Automatic Differentiation

Automatic differentiation is the source of "learning" in deep learning. Its core concepts include the chain rule, partial derivatives, gradients, and backpropagation. In engineering practice, gradient descent directly determines whether a model can converge.

What Is Automatic Differentiation

Automatic Differentiation (AD) is neither symbolic differentiation nor numerical differentiation. Rather, it is a technique that uses computational graphs to compute derivatives both precisely and efficiently.

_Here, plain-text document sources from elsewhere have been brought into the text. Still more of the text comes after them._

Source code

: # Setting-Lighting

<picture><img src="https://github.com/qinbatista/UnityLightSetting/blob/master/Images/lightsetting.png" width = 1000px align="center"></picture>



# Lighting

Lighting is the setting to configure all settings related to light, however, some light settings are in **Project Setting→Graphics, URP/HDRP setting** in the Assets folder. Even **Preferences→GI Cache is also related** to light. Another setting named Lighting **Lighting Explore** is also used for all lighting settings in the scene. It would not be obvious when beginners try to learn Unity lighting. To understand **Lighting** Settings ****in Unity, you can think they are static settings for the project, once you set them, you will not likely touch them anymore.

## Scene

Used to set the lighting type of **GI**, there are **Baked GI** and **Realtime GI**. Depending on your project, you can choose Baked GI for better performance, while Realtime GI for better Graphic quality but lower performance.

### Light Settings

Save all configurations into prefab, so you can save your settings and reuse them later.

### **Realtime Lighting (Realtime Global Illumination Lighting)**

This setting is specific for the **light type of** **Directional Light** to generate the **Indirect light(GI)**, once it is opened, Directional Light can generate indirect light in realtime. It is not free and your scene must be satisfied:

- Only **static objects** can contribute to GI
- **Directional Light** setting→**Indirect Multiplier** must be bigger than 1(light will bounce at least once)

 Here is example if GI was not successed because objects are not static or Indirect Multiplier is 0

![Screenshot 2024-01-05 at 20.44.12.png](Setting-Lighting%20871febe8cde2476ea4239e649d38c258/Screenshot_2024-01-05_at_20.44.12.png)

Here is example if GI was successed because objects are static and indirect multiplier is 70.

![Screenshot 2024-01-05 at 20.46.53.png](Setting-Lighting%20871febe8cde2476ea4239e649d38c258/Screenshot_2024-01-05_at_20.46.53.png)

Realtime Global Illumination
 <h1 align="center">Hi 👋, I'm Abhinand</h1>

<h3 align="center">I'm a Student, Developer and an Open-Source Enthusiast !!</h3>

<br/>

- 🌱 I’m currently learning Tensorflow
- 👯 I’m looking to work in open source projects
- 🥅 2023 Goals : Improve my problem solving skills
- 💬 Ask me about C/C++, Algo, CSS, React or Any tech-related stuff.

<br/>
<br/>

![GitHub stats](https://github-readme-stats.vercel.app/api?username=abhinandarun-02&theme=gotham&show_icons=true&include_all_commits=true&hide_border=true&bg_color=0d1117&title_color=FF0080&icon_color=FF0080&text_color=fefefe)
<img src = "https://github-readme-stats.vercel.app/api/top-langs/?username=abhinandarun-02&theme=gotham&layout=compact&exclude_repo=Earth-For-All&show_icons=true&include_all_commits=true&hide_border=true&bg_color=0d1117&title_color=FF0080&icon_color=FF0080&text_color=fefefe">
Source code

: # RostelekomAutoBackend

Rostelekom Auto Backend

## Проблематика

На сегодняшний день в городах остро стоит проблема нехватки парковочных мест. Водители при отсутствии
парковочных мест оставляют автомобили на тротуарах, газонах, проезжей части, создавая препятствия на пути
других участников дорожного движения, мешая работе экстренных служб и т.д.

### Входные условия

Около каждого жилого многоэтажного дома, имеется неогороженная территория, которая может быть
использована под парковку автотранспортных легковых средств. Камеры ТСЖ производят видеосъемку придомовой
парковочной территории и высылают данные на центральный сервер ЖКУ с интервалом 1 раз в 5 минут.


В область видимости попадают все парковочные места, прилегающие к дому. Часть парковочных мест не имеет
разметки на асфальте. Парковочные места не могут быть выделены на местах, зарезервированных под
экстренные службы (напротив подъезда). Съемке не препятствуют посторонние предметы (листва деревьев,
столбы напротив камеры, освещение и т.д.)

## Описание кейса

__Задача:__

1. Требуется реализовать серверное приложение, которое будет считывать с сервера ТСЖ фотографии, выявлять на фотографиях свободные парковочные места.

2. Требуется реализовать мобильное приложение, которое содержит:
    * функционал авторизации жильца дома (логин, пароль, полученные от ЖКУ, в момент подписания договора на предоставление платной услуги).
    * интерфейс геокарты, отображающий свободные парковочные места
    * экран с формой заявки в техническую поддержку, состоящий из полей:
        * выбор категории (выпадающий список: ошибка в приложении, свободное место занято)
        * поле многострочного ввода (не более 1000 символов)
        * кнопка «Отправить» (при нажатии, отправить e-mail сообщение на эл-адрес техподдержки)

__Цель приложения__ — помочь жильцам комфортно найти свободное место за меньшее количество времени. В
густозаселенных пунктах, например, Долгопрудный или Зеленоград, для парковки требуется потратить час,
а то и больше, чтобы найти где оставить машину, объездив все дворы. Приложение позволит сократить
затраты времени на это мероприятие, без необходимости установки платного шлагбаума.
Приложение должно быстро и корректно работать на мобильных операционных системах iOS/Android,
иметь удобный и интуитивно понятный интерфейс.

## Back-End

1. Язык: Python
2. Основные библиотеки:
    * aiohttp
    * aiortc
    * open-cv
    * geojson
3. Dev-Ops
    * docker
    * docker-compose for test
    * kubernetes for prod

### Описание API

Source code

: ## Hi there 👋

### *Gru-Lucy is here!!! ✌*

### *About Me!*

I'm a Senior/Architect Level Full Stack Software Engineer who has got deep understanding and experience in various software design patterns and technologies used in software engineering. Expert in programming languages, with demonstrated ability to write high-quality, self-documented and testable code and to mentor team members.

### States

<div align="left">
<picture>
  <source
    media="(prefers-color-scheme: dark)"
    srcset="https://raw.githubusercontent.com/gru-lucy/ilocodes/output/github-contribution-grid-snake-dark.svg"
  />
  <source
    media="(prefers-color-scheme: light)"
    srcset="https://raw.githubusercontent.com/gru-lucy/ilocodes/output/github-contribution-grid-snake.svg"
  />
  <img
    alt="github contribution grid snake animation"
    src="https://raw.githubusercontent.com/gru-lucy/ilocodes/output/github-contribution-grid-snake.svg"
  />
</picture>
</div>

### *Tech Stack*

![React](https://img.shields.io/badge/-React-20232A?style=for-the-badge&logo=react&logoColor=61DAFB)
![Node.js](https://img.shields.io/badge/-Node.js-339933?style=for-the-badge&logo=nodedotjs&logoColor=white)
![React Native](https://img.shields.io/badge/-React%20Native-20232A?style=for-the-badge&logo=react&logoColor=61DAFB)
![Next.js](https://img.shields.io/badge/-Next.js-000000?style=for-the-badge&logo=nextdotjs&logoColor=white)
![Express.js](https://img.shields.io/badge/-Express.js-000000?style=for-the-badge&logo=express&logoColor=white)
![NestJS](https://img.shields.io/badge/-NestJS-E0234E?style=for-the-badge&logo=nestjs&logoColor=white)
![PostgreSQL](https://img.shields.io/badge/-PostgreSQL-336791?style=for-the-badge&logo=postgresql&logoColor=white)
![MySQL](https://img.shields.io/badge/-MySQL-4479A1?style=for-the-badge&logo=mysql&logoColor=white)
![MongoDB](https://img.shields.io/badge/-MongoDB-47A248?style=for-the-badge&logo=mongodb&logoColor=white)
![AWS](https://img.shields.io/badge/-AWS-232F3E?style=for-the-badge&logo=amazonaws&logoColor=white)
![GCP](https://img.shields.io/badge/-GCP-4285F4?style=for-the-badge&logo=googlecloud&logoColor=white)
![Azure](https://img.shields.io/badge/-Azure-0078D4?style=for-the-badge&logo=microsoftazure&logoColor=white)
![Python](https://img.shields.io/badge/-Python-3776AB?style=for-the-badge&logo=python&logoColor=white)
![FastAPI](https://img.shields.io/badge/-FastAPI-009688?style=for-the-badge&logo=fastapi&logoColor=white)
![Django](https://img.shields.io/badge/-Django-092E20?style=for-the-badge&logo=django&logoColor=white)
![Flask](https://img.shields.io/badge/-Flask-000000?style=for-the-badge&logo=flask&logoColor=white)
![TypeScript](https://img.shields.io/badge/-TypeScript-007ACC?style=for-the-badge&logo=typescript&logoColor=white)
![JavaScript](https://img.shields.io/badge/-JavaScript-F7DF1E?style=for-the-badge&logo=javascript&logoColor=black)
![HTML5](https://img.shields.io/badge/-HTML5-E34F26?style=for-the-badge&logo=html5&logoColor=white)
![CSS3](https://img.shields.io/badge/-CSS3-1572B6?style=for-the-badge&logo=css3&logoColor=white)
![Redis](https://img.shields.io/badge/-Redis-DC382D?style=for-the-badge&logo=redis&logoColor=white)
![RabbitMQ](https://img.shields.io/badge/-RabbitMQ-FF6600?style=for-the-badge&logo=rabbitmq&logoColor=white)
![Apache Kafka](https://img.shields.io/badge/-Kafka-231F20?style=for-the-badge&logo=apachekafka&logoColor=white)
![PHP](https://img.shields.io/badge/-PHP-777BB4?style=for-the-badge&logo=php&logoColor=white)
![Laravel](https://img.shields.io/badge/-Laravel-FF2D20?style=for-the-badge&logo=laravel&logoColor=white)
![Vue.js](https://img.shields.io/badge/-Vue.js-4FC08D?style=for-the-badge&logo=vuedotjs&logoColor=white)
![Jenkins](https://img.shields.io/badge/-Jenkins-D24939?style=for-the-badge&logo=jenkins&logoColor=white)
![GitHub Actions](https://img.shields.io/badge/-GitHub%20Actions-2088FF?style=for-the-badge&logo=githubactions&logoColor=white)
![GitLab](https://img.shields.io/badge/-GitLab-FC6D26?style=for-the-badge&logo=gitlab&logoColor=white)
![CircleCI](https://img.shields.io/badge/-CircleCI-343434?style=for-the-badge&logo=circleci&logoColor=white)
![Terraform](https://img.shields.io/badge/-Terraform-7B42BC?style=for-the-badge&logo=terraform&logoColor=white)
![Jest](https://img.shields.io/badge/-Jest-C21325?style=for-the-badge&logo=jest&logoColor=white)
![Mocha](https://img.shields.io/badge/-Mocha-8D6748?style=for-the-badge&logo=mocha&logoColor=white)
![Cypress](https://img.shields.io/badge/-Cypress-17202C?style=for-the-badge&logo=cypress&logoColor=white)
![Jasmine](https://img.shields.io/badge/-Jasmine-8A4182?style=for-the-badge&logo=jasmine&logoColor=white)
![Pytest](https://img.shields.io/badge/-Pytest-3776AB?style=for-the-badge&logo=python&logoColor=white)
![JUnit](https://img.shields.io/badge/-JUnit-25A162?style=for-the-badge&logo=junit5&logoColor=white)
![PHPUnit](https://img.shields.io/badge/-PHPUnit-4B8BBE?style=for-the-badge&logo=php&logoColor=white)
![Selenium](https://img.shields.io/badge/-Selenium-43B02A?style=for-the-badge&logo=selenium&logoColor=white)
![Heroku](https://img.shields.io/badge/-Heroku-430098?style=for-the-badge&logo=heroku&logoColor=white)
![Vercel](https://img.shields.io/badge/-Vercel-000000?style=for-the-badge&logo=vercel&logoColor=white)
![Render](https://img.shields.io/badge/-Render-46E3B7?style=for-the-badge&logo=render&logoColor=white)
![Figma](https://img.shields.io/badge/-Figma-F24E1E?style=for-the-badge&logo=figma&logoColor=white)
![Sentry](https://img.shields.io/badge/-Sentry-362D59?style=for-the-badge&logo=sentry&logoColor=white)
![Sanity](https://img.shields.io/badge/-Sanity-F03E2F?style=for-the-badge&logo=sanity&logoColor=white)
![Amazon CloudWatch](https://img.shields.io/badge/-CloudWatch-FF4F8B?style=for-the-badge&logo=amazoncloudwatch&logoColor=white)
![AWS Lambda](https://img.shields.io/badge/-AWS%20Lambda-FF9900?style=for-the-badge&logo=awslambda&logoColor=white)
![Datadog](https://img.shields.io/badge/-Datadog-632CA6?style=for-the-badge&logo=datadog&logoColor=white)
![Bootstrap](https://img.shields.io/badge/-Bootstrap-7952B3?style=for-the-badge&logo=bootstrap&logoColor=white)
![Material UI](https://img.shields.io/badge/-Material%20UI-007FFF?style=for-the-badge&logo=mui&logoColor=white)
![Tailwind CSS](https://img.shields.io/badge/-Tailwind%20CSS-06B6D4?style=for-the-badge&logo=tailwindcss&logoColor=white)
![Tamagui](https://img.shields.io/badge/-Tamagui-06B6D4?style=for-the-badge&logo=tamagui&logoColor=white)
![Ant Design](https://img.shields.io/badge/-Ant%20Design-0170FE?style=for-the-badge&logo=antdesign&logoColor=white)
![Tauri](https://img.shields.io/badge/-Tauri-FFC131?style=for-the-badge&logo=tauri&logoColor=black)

The core idea is simple: any complex function, no matter how complicated, is ultimately composed of a finite number of elementary operations (addition, subtraction, multiplication, division, exponentiation, logarithm, trigonometric functions, etc.). Since we know the derivative of each elementary operation, we can "chain" them together via the chain rule to automatically obtain the exact derivative of the entire function.

Why is automatic differentiation so critical to deep learning? Because backpropagation is essentially reverse-mode automatic differentiation. When you call loss.backward() in PyTorch, automatic differentiation is what runs under the hood. Without it, we would be unable to efficiently compute gradients for the millions of parameters in a deep neural network.

Comparison of Three Differentiation Methods

Method	Principle	Precision	Computational Complexity	Pros and Cons
Manual differentiation	Derive formulas by hand	Exact	High human cost	Error-prone; does not scale to complex networks
Numerical Differentiation	Finite differences \(\frac{f(x+h)-f(x)}{h}\)	Approximate, with truncation error	\(O(n)\) forward passes (\(n\) = number of parameters)	Easy to implement but slow and imprecise; commonly used for gradient checking
Symbolic Differentiation	Apply algebraic rules to differentiate expressions	Exact	Expressions may grow exponentially	Suitable for simple formulas, but complex functions lead to "expression swell"
Automatic Differentiation	Apply the chain rule step by step on a computational graph	Exact (to machine precision)	Same order as forward propagation	Combines precision with efficiency; the standard choice for deep learning

Example problem with numerical differentiation: Computing \(f'(x) \approx \frac{f(x+h) - f(x-h)}{2h}\) (central differences) — if \(h\) is too large, the truncation error is large; if \(h\) is too small, floating-point round-off error dominates. For a network with \(10^8\) parameters, \(10^8\) forward passes are needed to compute the full gradient, which is completely infeasible in practice.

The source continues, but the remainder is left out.